- In the framework of the think tank of the Forum d'Avignon, you have been producing a study to be unveiled on November 15. What are the first trend?
For the 2012 edition of the Bain&Company study for the Forum d'Avignon, we wanted to analyse seven years of digital revolution but at the same time to project into the future!
We tried to understand, through a vast consumer investigation, if the range of technologies supposed to revolutionize their usages had kept their promises and what were their reasons to hope.
A first conclusion is clear: we have not yet reached the “age of reason” of cultural industries. The rhythm of new launches and adoptions of innovations, far from slowing down, had a tendency to accelerate these past few years.
Whereas it took almost two years to Apple to sell 1 million of iPods, one month was enough to sell the same amount of iPads. Facebook has caught up with Google, growing from 60 millions of active users in 2008 to more than 950 millions today.
Moreover, our economic analysis suggests that the different cultural industries are submitted to cycles, during which exogenous shocks are followed by reinvention periods, sometimes painful, but often fecund of new models and jobs.
- Could you, exclusively, give us some elements of the survey?
This year again, the Bain survey for the Forum d'Avignon of 6000 consumers on four continents contains surprises.
For example, the legal music diffusion sources (downloads, streaming, etc.) represent today more than a third of total consumption, even if they still have some trouble to be monetized.
The investigations also shows that 50% of touch pads owners already have stopped to use TV to watch some contents, like news and fictions.
It also reveals that the democratization of smartphones and pads as a game terminal has been beneficial for the casual gaming, to which a large part of gamers already devote more than 50% of their playing time.
And eventually, whether it concerns music, audiovisual, games or books, the Bain study highlights the growing influence of social networks in the consumers’ choices.
- Today's innovation look like they appear from everywhere, without order or direction lines. Are there any underlying trends that would enable to segment them?
The study indeed underlines how much these innovations are in reality the expression of some in-depth trends:
- Abundance, because access to unlimited content is now obvious for all the consumers worldwide;
- Personalization and segmentation of the tastes, that transcend society beyond cultural goods and services, is at its paroxysm;
- “Crossroads of usages” have emerged, Google and Facebook first;
- Social networks’ supremacy concerning the usages of online media;
- Increasing involvement of the publics in the dialogue, the discovery and the dissemination of works.
Digital innovations, which have marked these last years and revolutionized our daily lives, are all in one way or another, the expression of one of these trends or of their combination.

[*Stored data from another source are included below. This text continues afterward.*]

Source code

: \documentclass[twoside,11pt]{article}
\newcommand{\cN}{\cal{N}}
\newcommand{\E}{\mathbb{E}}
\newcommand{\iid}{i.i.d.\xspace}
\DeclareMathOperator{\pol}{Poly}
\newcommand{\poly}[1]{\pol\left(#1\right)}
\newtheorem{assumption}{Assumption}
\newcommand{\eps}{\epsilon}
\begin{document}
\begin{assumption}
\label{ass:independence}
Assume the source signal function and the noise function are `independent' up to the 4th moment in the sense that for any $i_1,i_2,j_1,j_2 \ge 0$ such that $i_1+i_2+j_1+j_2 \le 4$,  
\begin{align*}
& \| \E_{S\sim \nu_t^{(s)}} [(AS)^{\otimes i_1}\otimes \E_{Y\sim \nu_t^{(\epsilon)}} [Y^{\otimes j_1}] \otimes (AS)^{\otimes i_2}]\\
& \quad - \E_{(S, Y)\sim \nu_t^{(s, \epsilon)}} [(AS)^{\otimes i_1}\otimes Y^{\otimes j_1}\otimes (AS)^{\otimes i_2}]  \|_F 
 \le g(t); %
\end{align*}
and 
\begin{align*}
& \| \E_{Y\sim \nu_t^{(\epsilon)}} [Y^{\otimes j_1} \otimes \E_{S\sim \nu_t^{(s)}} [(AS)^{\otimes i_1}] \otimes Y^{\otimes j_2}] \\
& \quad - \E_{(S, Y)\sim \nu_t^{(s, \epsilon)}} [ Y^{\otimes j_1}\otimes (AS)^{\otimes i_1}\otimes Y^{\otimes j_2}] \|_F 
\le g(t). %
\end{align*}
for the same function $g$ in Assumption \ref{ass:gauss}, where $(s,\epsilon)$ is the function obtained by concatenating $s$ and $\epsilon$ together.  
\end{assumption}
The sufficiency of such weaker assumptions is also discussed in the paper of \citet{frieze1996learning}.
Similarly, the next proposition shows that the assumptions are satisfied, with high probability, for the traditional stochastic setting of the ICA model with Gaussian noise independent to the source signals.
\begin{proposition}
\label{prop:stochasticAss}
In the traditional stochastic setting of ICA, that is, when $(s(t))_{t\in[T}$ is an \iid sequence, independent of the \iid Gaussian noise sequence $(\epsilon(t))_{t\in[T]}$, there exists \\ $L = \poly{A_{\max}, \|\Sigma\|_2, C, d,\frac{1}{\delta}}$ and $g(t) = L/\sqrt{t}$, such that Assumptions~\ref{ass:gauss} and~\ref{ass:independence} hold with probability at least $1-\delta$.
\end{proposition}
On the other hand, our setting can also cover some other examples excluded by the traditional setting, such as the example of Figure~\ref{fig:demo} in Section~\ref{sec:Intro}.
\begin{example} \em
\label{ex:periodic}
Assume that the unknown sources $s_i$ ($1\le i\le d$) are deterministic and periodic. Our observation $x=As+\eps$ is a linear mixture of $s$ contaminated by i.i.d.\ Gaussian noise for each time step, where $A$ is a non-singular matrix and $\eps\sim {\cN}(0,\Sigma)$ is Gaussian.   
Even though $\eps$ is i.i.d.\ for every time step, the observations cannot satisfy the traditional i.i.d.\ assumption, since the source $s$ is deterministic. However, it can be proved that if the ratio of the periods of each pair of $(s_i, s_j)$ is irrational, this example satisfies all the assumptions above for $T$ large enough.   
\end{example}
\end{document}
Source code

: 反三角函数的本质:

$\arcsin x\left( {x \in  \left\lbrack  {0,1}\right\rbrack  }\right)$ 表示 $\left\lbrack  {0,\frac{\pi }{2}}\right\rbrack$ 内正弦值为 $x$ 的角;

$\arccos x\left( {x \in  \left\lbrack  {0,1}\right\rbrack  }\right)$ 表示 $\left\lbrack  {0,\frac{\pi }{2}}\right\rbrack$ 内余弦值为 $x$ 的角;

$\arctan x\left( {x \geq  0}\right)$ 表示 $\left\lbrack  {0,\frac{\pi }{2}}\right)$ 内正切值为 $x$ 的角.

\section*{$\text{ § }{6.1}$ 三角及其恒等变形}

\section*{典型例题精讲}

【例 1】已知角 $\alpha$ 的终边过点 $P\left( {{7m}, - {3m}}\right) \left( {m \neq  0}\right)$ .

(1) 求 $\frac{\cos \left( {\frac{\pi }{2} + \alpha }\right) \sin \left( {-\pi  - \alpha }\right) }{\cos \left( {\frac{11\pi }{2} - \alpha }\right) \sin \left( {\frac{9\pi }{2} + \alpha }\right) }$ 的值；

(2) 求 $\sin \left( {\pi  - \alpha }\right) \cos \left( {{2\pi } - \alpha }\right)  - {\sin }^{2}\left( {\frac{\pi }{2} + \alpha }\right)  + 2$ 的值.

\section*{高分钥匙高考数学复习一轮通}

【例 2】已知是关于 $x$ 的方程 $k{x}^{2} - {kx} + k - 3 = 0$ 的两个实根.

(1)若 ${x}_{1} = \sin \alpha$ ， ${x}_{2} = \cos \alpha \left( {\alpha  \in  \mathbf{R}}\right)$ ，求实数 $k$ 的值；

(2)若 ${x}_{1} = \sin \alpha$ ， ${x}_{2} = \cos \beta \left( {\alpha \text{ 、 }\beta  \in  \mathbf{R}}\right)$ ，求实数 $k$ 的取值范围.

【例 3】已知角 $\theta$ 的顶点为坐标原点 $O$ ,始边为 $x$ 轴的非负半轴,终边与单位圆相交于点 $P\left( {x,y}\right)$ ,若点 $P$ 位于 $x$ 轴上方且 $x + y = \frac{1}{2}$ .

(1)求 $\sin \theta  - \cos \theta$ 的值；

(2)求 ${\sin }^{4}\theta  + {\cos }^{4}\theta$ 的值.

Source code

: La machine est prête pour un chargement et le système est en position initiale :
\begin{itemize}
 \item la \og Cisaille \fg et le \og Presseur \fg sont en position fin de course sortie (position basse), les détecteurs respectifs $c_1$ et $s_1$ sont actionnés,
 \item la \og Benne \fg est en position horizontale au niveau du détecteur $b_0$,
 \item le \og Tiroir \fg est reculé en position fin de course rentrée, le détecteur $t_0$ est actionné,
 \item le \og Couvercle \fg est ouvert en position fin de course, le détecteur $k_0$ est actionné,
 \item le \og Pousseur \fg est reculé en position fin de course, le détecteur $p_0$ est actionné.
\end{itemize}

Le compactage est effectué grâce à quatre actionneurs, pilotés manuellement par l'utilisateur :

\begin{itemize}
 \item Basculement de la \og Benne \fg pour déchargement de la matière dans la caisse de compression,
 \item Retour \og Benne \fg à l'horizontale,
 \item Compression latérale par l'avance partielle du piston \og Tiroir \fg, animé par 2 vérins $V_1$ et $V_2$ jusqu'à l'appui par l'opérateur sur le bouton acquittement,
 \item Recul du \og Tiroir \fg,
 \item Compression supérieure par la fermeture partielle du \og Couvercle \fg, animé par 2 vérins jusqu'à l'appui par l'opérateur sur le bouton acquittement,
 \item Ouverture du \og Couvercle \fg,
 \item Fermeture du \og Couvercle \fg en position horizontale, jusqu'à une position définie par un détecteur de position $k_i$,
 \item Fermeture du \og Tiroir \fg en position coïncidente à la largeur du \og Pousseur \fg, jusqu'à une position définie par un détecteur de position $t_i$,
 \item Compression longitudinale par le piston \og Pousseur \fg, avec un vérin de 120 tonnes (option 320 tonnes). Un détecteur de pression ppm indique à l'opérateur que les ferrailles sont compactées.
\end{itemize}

- What is your reason to hope?
As a matter of fact, we have identified many!
First, the analysis of consumers’ expectations reveals a never-ending thirst for culture and a wish for new experiences.
Then, our economic projections suggest that a return to pre-crisis levels is conceivable at a global level in 2012, in particular thanks to emerging markets.
Finally, our analyses predict the emergence of what we call the “middle-earth”: an intermediary space between mainstream and specialized content that could turn diversity into an essential driving force of creation in the cultural industries.